Material for this exercise:
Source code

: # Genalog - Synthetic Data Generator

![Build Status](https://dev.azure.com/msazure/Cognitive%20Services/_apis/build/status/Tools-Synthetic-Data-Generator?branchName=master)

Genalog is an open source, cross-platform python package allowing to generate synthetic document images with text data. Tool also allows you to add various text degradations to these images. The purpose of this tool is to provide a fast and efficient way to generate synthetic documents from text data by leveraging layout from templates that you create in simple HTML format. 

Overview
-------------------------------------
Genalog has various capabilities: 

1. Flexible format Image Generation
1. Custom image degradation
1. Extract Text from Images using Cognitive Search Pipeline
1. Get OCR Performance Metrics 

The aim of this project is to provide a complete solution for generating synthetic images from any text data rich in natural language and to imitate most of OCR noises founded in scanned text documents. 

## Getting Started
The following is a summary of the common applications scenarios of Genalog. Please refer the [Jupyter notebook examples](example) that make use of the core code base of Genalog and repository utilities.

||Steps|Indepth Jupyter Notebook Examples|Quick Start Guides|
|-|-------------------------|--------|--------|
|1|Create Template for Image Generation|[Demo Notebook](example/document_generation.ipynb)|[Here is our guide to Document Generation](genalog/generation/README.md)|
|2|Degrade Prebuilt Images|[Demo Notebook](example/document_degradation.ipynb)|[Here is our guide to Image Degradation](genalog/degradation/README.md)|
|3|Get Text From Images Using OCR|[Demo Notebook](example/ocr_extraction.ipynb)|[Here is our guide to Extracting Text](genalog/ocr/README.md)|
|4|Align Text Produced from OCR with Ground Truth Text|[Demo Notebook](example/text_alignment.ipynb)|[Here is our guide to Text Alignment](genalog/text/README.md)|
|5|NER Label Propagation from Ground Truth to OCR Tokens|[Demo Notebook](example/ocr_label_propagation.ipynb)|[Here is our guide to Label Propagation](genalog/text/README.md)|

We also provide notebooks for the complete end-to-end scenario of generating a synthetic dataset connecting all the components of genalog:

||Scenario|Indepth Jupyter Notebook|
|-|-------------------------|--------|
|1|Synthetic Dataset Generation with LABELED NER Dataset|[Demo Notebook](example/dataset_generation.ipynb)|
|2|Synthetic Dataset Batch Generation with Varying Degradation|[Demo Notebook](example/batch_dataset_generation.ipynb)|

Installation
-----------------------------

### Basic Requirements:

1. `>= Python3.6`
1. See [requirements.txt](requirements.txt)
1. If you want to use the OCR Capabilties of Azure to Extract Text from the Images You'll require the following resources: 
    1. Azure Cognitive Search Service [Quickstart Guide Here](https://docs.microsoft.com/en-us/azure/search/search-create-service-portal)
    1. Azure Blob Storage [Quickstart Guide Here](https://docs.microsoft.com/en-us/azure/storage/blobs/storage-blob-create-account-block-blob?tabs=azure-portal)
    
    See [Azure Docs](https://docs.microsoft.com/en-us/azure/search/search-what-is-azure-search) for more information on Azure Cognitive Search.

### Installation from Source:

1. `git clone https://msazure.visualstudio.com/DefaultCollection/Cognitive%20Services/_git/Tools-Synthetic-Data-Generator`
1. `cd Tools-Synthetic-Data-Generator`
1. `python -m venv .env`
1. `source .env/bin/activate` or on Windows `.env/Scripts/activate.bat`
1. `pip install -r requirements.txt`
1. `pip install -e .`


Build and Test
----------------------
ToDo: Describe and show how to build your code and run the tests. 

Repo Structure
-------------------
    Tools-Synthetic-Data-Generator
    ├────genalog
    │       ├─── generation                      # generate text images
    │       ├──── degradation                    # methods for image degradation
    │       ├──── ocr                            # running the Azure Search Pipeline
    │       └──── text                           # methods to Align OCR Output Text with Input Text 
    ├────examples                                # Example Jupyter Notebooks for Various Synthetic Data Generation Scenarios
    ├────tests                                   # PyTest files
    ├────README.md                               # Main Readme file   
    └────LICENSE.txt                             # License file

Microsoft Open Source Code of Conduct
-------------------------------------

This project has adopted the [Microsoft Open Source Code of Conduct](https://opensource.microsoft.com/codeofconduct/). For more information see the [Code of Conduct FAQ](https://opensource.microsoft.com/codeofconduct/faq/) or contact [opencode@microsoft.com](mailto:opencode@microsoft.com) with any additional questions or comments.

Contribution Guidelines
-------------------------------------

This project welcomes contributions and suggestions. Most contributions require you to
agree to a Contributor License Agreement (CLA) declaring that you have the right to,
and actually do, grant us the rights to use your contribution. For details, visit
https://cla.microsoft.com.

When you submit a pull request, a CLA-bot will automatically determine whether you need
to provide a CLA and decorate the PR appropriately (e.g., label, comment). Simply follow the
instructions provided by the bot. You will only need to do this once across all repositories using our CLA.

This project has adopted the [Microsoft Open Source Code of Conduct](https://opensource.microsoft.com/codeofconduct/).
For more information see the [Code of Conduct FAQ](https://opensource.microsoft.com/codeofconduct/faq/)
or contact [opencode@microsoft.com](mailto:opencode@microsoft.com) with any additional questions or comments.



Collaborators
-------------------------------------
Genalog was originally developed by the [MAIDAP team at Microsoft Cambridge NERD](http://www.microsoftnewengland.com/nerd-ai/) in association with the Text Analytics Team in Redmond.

How to complete this task: All of the data above needs to be given again exactly.

Answer box:
Source code

: # Genalog - Synthetic Data Generator

![Build Status](https://dev.azure.com/msazure/Cognitive%20Services/_apis/build/status/Tools-Synthetic-Data-Generator?branchName=master)

Genalog is an open source, cross-platform python package allowing to generate synthetic document images with text data. Tool also allows you to add various text degradations to these images. The purpose of this tool is to provide a fast and efficient way to generate synthetic documents from text data by leveraging layout from templates that you create in simple HTML format. 

Overview
-------------------------------------
Genalog has various capabilities: 

1. Flexible format Image Generation
1. Custom image degradation
1. Extract Text from Images using Cognitive Search Pipeline
1. Get OCR Performance Metrics 

The aim of this project is to provide a complete solution for generating synthetic images from any text data rich in natural language and to imitate most of OCR noises founded in scanned text documents. 

## Getting Started
The following is a summary of the common applications scenarios of Genalog. Please refer the [Jupyter notebook examples](example) that make use of the core code base of Genalog and repository utilities.

||Steps|Indepth Jupyter Notebook Examples|Quick Start Guides|
|-|-------------------------|--------|--------|
|1|Create Template for Image Generation|[Demo Notebook](example/document_generation.ipynb)|[Here is our guide to Document Generation](genalog/generation/README.md)|
|2|Degrade Prebuilt Images|[Demo Notebook](example/document_degradation.ipynb)|[Here is our guide to Image Degradation](genalog/degradation/README.md)|
|3|Get Text From Images Using OCR|[Demo Notebook](example/ocr_extraction.ipynb)|[Here is our guide to Extracting Text](genalog/ocr/README.md)|
|4|Align Text Produced from OCR with Ground Truth Text|[Demo Notebook](example/text_alignment.ipynb)|[Here is our guide to Text Alignment](genalog/text/README.md)|
|5|NER Label Propagation from Ground Truth to OCR Tokens|[Demo Notebook](example/ocr_label_propagation.ipynb)|[Here is our guide to Label Propagation](genalog/text/README.md)|

We also provide notebooks for the complete end-to-end scenario of generating a synthetic dataset connecting all the components of genalog:

||Scenario|Indepth Jupyter Notebook|
|-|-------------------------|--------|
|1|Synthetic Dataset Generation with LABELED NER Dataset|[Demo Notebook](example/dataset_generation.ipynb)|
|2|Synthetic Dataset Batch Generation with Varying Degradation|[Demo Notebook](example/batch_dataset_generation.ipynb)|

Installation
-----------------------------

### Basic Requirements:

1. `>= Python3.6`
1. See [requirements.txt](requirements.txt)
1. If you want to use the OCR Capabilties of Azure to Extract Text from the Images You'll require the following resources: 
    1. Azure Cognitive Search Service [Quickstart Guide Here](https://docs.microsoft.com/en-us/azure/search/search-create-service-portal)
    1. Azure Blob Storage [Quickstart Guide Here](https://docs.microsoft.com/en-us/azure/storage/blobs/storage-blob-create-account-block-blob?tabs=azure-portal)
    
    See [Azure Docs](https://docs.microsoft.com/en-us/azure/search/search-what-is-azure-search) for more information on Azure Cognitive Search.

### Installation from Source:

1. `git clone https://msazure.visualstudio.com/DefaultCollection/Cognitive%20Services/_git/Tools-Synthetic-Data-Generator`
1. `cd Tools-Synthetic-Data-Generator`
1. `python -m venv .env`
1. `source .env/bin/activate` or on Windows `.env/Scripts/activate.bat`
1. `pip install -r requirements.txt`
1. `pip install -e .`


Build and Test
----------------------
ToDo: Describe and show how to build your code and run the tests. 

Repo Structure
-------------------
    Tools-Synthetic-Data-Generator
    ├────genalog
    │       ├─── generation                      # generate text images
    │       ├──── degradation                    # methods for image degradation
    │       ├──── ocr                            # running the Azure Search Pipeline
    │       └──── text                           # methods to Align OCR Output Text with Input Text 
    ├────examples                                # Example Jupyter Notebooks for Various Synthetic Data Generation Scenarios
    ├────tests                                   # PyTest files
    ├────README.md                               # Main Readme file   
    └────LICENSE.txt                             # License file

Microsoft Open Source Code of Conduct
-------------------------------------

This project has adopted the [Microsoft Open Source Code of Conduct](https://opensource.microsoft.com/codeofconduct/). For more information see the [Code of Conduct FAQ](https://opensource.microsoft.com/codeofconduct/faq/) or contact [opencode@microsoft.com](mailto:opencode@microsoft.com) with any additional questions or comments.

Contribution Guidelines
-------------------------------------

This project welcomes contributions and suggestions. Most contributions require you to
agree to a Contributor License Agreement (CLA) declaring that you have the right to,
and actually do, grant us the rights to use your contribution. For details, visit
https://cla.microsoft.com.

When you submit a pull request, a CLA-bot will automatically determine whether you need
to provide a CLA and decorate the PR appropriately (e.g., label, comment). Simply follow the
instructions provided by the bot. You will only need to do this once across all repositories using our CLA.

This project has adopted the [Microsoft Open Source Code of Conduct](https://opensource.microsoft.com/codeofconduct/).
For more information see the [Code of Conduct FAQ](https://opensource.microsoft.com/codeofconduct/faq/)
or contact [opencode@microsoft.com](mailto:opencode@microsoft.com) with any additional questions or comments.



Collaborators
-------------------------------------
Genalog was originally developed by the [MAIDAP team at Microsoft Cambridge NERD](http://www.microsoftnewengland.com/nerd-ai/) in association with the Text Analytics Team in Redmond.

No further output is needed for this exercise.